CHESAPEAKE, Va. — A Chesapeake woman said she handed over $15,000 to scammers last summer.
It was part of a scam 13News Now told you about in July-- people pretending to be from the Chesapeake Sheriff's Office tricking their way into your wallet.
At the time, Undersheriff David Rosado said 40 people called in a single day to report the scam. Two ultimately paid the scammers what they wanted.
Now, one of those victims is coming forward to tell her side of the story.
The woman, who lives in Chesapeake, said she knows how it sounds—falling for a scam that cost her $15,000.
"It’s a wild story. If I hadn’t lived it, I would’ve thought there’s no way," she said Wednesday morning.
But she calls the whole situation incredibly believable.
She said she was spending time with her teenaged daughter over the summer, when she got the call.
"It read Chesapeake Sheriff’s Department," she recalls.
On the other end, a man she thought was a deputy with a legitimate badge number.
"He said are you in a safe place to talk?" she said. "This is about you and your bench warrants that are out and we need to sort this out."
The man on the line told her she was a key witness in a legal matter that she hadn’t shown up to and threatened to arrest her if she broke the 'federal gag order.'
The woman said she had reason to believe him. She'd been bedridden from surgery for two months when the letter was supposedly delivered, so she easily could've missed it.
"When they start speaking ‘felony’ and that ‘you’ll be a felon, convicted felon for the rest of your life’, the fear that goes through you, for me that day, it was insurmountable."
The number reflected the same one listed for the Chesapeake City Jail. When she hung up and called the number back, like she’d heard you were supposed to, it directed her back to the scammer. She said he also had extremely personal information about her, which further panicked her to do what the scammer asked.
What he said next scared her, not only for her sake, but for the sake of her teenaged daughter.
"We will come to your home with a squad car, we will put you in handcuffs and we will put you in a jail cell," she remembers. "I was in pure adrenaline, fight or flight mode."
She tells 13News Now, they'd recently been through a family crisis and she didn't want her daughter to be retraumatized.
To avoid arrest, the scammer offered a solution.
"I would have to pay a bond that would release the bench warrant," she said.
A bond for $15,000.
So, she went to her bank and took out a loan under what she describes as "visible duress," with the scammer still on the phone.
"I’m thinking I’m following police instruction to the letter of the law."
She said she met a man right outside of a bail bondsman’s office, thinking he worked there, and handed over the money, afraid of what would happen if she didn’t. She received a handwritten receipt. Almost identical to the one given to another victim in the same location the next day, according to the Sheriff's Office back in July.
That’s when she said she called the Sheriff’s Office again to confirm she was out of trouble.

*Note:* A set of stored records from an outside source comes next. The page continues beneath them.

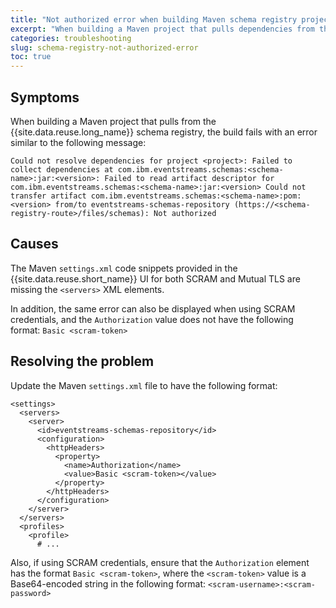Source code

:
 ```yaml
---
title: "Not authorized error when building Maven schema registry project"
excerpt: "When building a Maven project that pulls dependencies from the Event Streams schema registry, a not authorized error is issued."
categories: troubleshooting
slug: schema-registry-not-authorized-error
toc: true
---
```


## Symptoms

When building a Maven project that pulls from the {{site.data.reuse.long_name}} schema registry, the build fails with an error similar to the following message:

```
Could not resolve dependencies for project <project>: Failed to collect dependencies at com.ibm.eventstreams.schemas:<schema-name>:jar:<version>: Failed to read artifact descriptor for com.ibm.eventstreams.schemas:<schema-name>:jar:<version> Could not transfer artifact com.ibm.eventstreams.schemas:<schema-name>:pom:<version> from/to eventstreams-schemas-repository (https://<schema-registry-route>/files/schemas): Not authorized
```

## Causes

The Maven `settings.xml` code snippets provided in the {{site.data.reuse.short_name}} UI for both SCRAM and Mutual TLS are missing the `<servers>` XML elements.

In addition, the same error can also be displayed when using SCRAM credentials, and the `Authorization` value does not have the following format: `Basic <scram-token>`

## Resolving the problem

Update the Maven `settings.xml` file to have the following format:

```
<settings>
  <servers>
    <server>
      <id>eventstreams-schemas-repository</id>
      <configuration>
        <httpHeaders>
          <property>
            <name>Authorization</name>
            <value>Basic <scram-token></value>
          </property>
        </httpHeaders>
      </configuration>
    </server>
  </servers>
  <profiles>
    <profile>
      # ...
```

Also, if using SCRAM credentials, ensure that the `Authorization` element has the format `Basic <scram-token>`, where the `<scram-token>` value is a Base64-encoded string in the following format: `<scram-username>:<scram-password>`
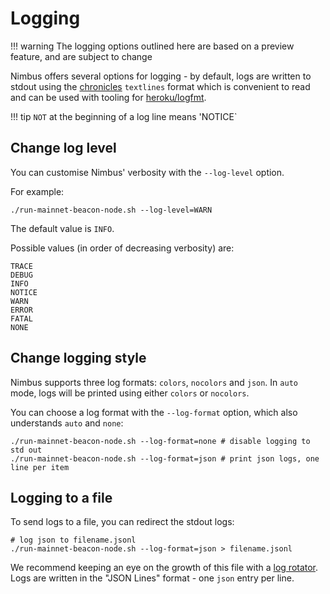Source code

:# Logging

!!! warning
    The logging options outlined here are based on a preview feature, and are subject to change

Nimbus offers several options for logging - by default, logs are written to stdout using the [chronicles](https://github.com/status-im/nim-chronicles#introduction) `textlines` format which is convenient to read and can be used with tooling for [heroku/logfmt](https://brandur.org/logfmt).

!!! tip
    `NOT` at the beginning of a log line means 'NOTICE`

## Change log level

You can customise Nimbus' verbosity with the `--log-level` option.

For example:

```
./run-mainnet-beacon-node.sh --log-level=WARN
```

The default value is `INFO`.

Possible values (in order of decreasing verbosity) are:

```
TRACE
DEBUG
INFO
NOTICE
WARN
ERROR
FATAL
NONE
```

## Change logging style

Nimbus supports three log formats: `colors`, `nocolors` and `json`. In `auto` mode, logs will be printed using either `colors` or `nocolors`.

You can choose a log format with the `--log-format` option, which also understands `auto` and `none`:

```
./run-mainnet-beacon-node.sh --log-format=none # disable logging to std out
./run-mainnet-beacon-node.sh --log-format=json # print json logs, one line per item
```

## Logging to a file

To send logs to a file, you can redirect the stdout logs:

```
# log json to filename.jsonl
./run-mainnet-beacon-node.sh --log-format=json > filename.jsonl
```

We recommend keeping an eye on the growth of this file with a [log rotator](./log-rotate.md). Logs are written in the "JSON Lines" format - one `json` entry per line.

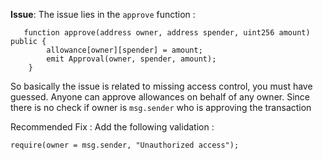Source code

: **Issue**:
The issue lies in the `approve` function : 
```solidity
   function approve(address owner, address spender, uint256 amount) public {
        allowance[owner][spender] = amount;
        emit Approval(owner, spender, amount);
    }
```

So basically the issue is related to missing access control, you must have guessed. Anyone can approve allowances on behalf of any owner. Since there is no check if owner is `msg.sender` who is approving the transaction 

Recommended Fix  :
Add the following validation : 
```solidity
require(owner = msg.sender, "Unauthorized access");
```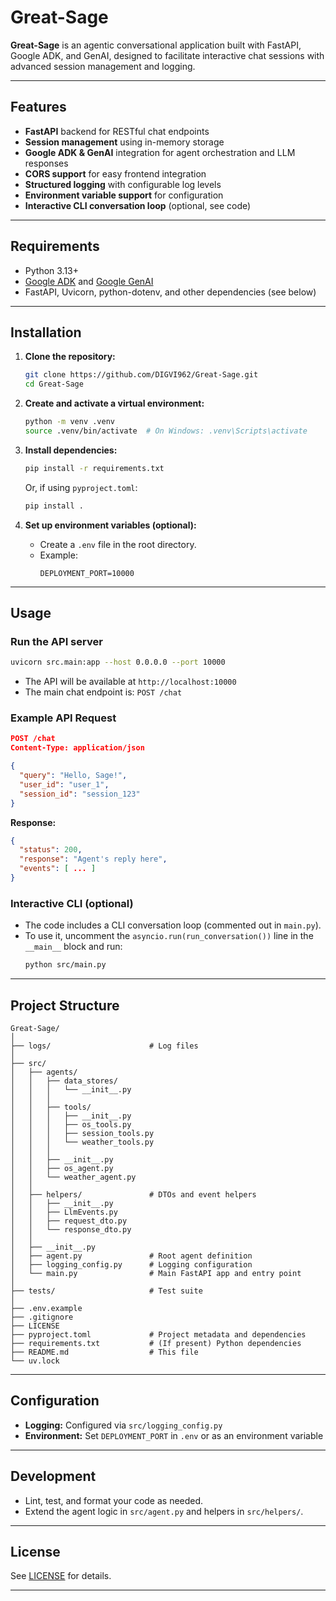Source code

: # Great-Sage

**Great-Sage** is an agentic conversational application built with FastAPI, Google ADK, and GenAI, designed to facilitate interactive chat sessions with advanced session management and logging.

---

## Features

- **FastAPI** backend for RESTful chat endpoints
- **Session management** using in-memory storage
- **Google ADK & GenAI** integration for agent orchestration and LLM responses
- **CORS support** for easy frontend integration
- **Structured logging** with configurable log levels
- **Environment variable support** for configuration
- **Interactive CLI conversation loop** (optional, see code)

---

## Requirements

- Python 3.13+
- [Google ADK](https://google.github.io/adk-docs/) and [Google GenAI](https://github.com/google/generative-ai-python)
- FastAPI, Uvicorn, python-dotenv, and other dependencies (see below)

---

## Installation

1. **Clone the repository:**
   ```bash
   git clone https://github.com/DIGVI962/Great-Sage.git
   cd Great-Sage
   ```

2. **Create and activate a virtual environment:**
   ```bash
   python -m venv .venv
   source .venv/bin/activate  # On Windows: .venv\Scripts\activate
   ```

3. **Install dependencies:**
   ```bash
   pip install -r requirements.txt
   ```
   Or, if using `pyproject.toml`:
   ```bash
   pip install .
   ```

4. **Set up environment variables (optional):**
   - Create a `.env` file in the root directory.
   - Example:
     ```
     DEPLOYMENT_PORT=10000
     ```

---

## Usage

### Run the API server

```bash
uvicorn src.main:app --host 0.0.0.0 --port 10000
```

- The API will be available at `http://localhost:10000`
- The main chat endpoint is: `POST /chat`

### Example API Request

```json
POST /chat
Content-Type: application/json

{
  "query": "Hello, Sage!",
  "user_id": "user_1",
  "session_id": "session_123"
}
```

**Response:**
```json
{
  "status": 200,
  "response": "Agent's reply here",
  "events": [ ... ]
}
```

### Interactive CLI (optional)

- The code includes a CLI conversation loop (commented out in `main.py`).
- To use it, uncomment the `asyncio.run(run_conversation())` line in the `__main__` block and run:
  ```bash
  python src/main.py
  ```

---

## Project Structure

```
Great-Sage/
│
├── logs/                      # Log files
│
├── src/
│   ├── agents/
│   │   ├── data_stores/
│   │   │   └── __init__.py
│   │   │
│   │   ├── tools/
│   │   │   ├── __init__.py
│   │   │   ├── os_tools.py
│   │   │   ├── session_tools.py
│   │   │   └── weather_tools.py
│   │   │
│   │   ├── __init__.py
│   │   ├── os_agent.py
│   │   └── weather_agent.py
│   │
│   ├── helpers/               # DTOs and event helpers
│   │   ├── __init__.py
│   │   ├── LlmEvents.py
│   │   ├── request_dto.py
│   │   └── response_dto.py
│   │
│   ├── __init__.py
│   ├── agent.py               # Root agent definition
│   ├── logging_config.py      # Logging configuration
│   └── main.py                # Main FastAPI app and entry point
│
├── tests/                     # Test suite
│
├── .env.example
├── .gitignore
├── LICENSE
├── pyproject.toml             # Project metadata and dependencies
├── requirements.txt           # (If present) Python dependencies
├── README.md                  # This file
└── uv.lock
```

---

## Configuration

- **Logging:** Configured via `src/logging_config.py`
- **Environment:** Set `DEPLOYMENT_PORT` in `.env` or as an environment variable

---

## Development

- Lint, test, and format your code as needed.
- Extend the agent logic in `src/agent.py` and helpers in `src/helpers/`.

---

## License

See [LICENSE](LICENSE) for details.

---
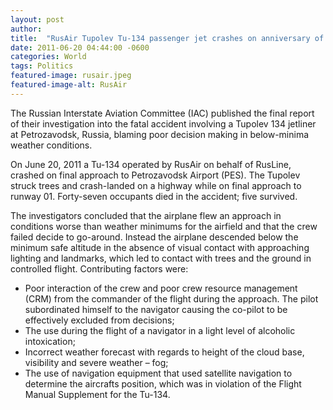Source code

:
 ```yaml
---
layout: post
author: 
title:  "RusAir Tupolev Tu-134 passenger jet crashes on anniversary of 9/11"
date: 2011-06-20 04:44:00 -0600
categories: World
tags: Politics
featured-image: rusair.jpeg
featured-image-alt: RusAir
---
```

The Russian Interstate Aviation Committee (IAC) published the final report of their investigation into the fatal accident involving a Tupolev 134 jetliner at Petrozavodsk, Russia, blaming poor decision making in below-minima weather conditions.

On June 20, 2011 a Tu-134 operated by RusAir on behalf of RusLine, crashed on final approach to Petrozavodsk Airport (PES). The Tupolev struck trees and crash-landed on a highway while on final approach to runway 01. Forty-seven occupants died in the accident; five survived.

The investigators concluded that the airplane flew an approach in conditions worse than weather minimums for the airfield and that the crew failed decide to go-around. Instead the airplane descended below the minimum safe altitude in the absence of visual contact with approaching lighting and landmarks, which led to contact with trees and the ground in controlled flight.
Contributing factors were:

* Poor interaction of the crew and poor crew resource management (CRM) from the commander of the flight during the approach. The pilot subordinated himself to the navigator causing the co-pilot to be effectively excluded from decisions;
* The use during the flight of a navigator in a light level of alcoholic intoxication;
* Incorrect weather forecast with regards to height of the cloud base, visibility and severe weather – fog;
* The use of navigation equipment that used satellite navigation to determine the aircrafts position, which was in violation of the Flight Manual Supplement for the Tu-134.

"The person on the phone said, ‘Oh, this is the 6th or 7th person that’s called today. Honey, I want to tell you this is a scam.’"
She said now she and her family are saddled with paying back the loan, hoping it will be forgiven under the circumstances. She said she believes there is a legal avenue to possibly make that happen.
The victim has filed a police report and spoken to the FBI in the hopes they can stop these scammers.
She encourages people to listen to their gut and know your rights.
"We have more rights than I thought that I did that day. I had the right to hang the phone up and I had the right to just get in the car and drive to the Sheriff's Office," she said. "You have the right to question things more than I did that day and not just follow blindly."
She also reminds people you don't know exactly what you'd do until it actually happens to you.
"'Why didn't you hang up?' Because I was told if I hung up, there would be a squad car at my doorstep within 15 minutes. 'Why didn't you drive somewhere?' They told me I was being followed. 'Why didn't you call your husband?' Because I was told my phone was pinged."
She said ultimately, she doesn't want anyone else to go through this.
"I felt really compelled to tell this story because I never want this to happen to anybody else," the woman said.
The Chesapeake Sheriff’s Office tells me they’re still getting calls from people reporting a similar scam.
It’s important to reinforce the Sheriff’s Office will never ask for money and won’t give you a warning before being arrested.
If you get one of these scam phone calls, call the Chesapeake Police Department at 757-382-6161.